### What the exercise asks
Task for the records below: please retype exactly and only the lines from the first through the one with "greed, however, is", with every picture omitted.

(Saved entries)
• • • • •

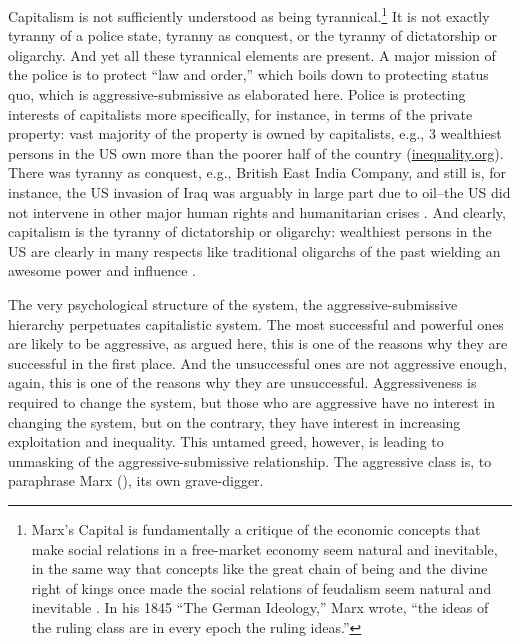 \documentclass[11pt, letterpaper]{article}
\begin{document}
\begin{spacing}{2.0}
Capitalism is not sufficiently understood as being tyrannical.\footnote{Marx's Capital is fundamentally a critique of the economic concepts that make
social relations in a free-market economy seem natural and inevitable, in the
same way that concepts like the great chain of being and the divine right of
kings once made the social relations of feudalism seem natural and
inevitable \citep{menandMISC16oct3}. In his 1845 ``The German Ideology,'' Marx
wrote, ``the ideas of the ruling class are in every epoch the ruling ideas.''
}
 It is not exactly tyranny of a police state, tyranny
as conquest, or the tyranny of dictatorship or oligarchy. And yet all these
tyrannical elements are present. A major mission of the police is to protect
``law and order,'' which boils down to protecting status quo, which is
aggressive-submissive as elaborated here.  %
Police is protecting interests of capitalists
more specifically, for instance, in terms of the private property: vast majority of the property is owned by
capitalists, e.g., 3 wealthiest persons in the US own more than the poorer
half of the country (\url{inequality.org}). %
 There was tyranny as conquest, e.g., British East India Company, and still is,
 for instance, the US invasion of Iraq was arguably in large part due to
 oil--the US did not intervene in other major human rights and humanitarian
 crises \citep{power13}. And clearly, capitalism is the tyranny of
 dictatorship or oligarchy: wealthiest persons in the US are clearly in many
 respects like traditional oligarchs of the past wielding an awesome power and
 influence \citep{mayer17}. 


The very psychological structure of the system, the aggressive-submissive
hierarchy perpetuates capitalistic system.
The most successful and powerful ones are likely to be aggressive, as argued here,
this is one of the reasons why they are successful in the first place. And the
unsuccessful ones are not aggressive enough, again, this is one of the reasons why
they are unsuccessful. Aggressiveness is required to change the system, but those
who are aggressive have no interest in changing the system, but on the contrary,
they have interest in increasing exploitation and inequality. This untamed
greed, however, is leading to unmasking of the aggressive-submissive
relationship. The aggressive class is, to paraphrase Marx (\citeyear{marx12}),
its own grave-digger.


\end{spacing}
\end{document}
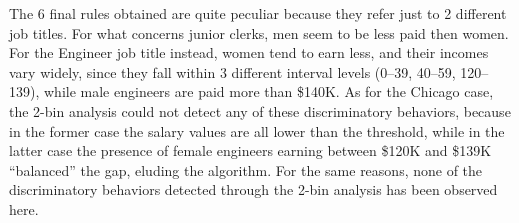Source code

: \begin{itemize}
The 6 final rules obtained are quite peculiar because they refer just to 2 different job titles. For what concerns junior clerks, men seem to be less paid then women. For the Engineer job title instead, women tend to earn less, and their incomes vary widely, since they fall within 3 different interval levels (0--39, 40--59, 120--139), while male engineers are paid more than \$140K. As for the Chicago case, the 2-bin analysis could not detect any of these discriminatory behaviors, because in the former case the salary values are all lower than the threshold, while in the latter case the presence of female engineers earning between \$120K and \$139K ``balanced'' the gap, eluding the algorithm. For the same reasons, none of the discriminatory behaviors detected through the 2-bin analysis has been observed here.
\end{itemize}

• • • • •

### Reply
 \documentclass[11pt, letterpaper]{article}
\begin{document}
\begin{spacing}{2.0}
Capitalism is not sufficiently understood as being tyrannical.\footnote{Marx's Capital is fundamentally a critique of the economic concepts that make
social relations in a free-market economy seem natural and inevitable, in the
same way that concepts like the great chain of being and the divine right of
kings once made the social relations of feudalism seem natural and
inevitable \citep{menandMISC16oct3}. In his 1845 ``The German Ideology,'' Marx
wrote, ``the ideas of the ruling class are in every epoch the ruling ideas.''
}
 It is not exactly tyranny of a police state, tyranny
as conquest, or the tyranny of dictatorship or oligarchy. And yet all these
tyrannical elements are present. A major mission of the police is to protect
``law and order,'' which boils down to protecting status quo, which is
aggressive-submissive as elaborated here.  %
Police is protecting interests of capitalists
more specifically, for instance, in terms of the private property: vast majority of the property is owned by
capitalists, e.g., 3 wealthiest persons in the US own more than the poorer
half of the country (\url{inequality.org}). %
 There was tyranny as conquest, e.g., British East India Company, and still is,
 for instance, the US invasion of Iraq was arguably in large part due to
 oil--the US did not intervene in other major human rights and humanitarian
 crises \citep{power13}. And clearly, capitalism is the tyranny of
 dictatorship or oligarchy: wealthiest persons in the US are clearly in many
 respects like traditional oligarchs of the past wielding an awesome power and
 influence \citep{mayer17}. 


The very psychological structure of the system, the aggressive-submissive
hierarchy perpetuates capitalistic system.
The most successful and powerful ones are likely to be aggressive, as argued here,
this is one of the reasons why they are successful in the first place. And the
unsuccessful ones are not aggressive enough, again, this is one of the reasons why
they are unsuccessful. Aggressiveness is required to change the system, but those
who are aggressive have no interest in changing the system, but on the contrary,
they have interest in increasing exploitation and inequality. This untamed
greed, however, is leading to unmasking of the aggressive-submissive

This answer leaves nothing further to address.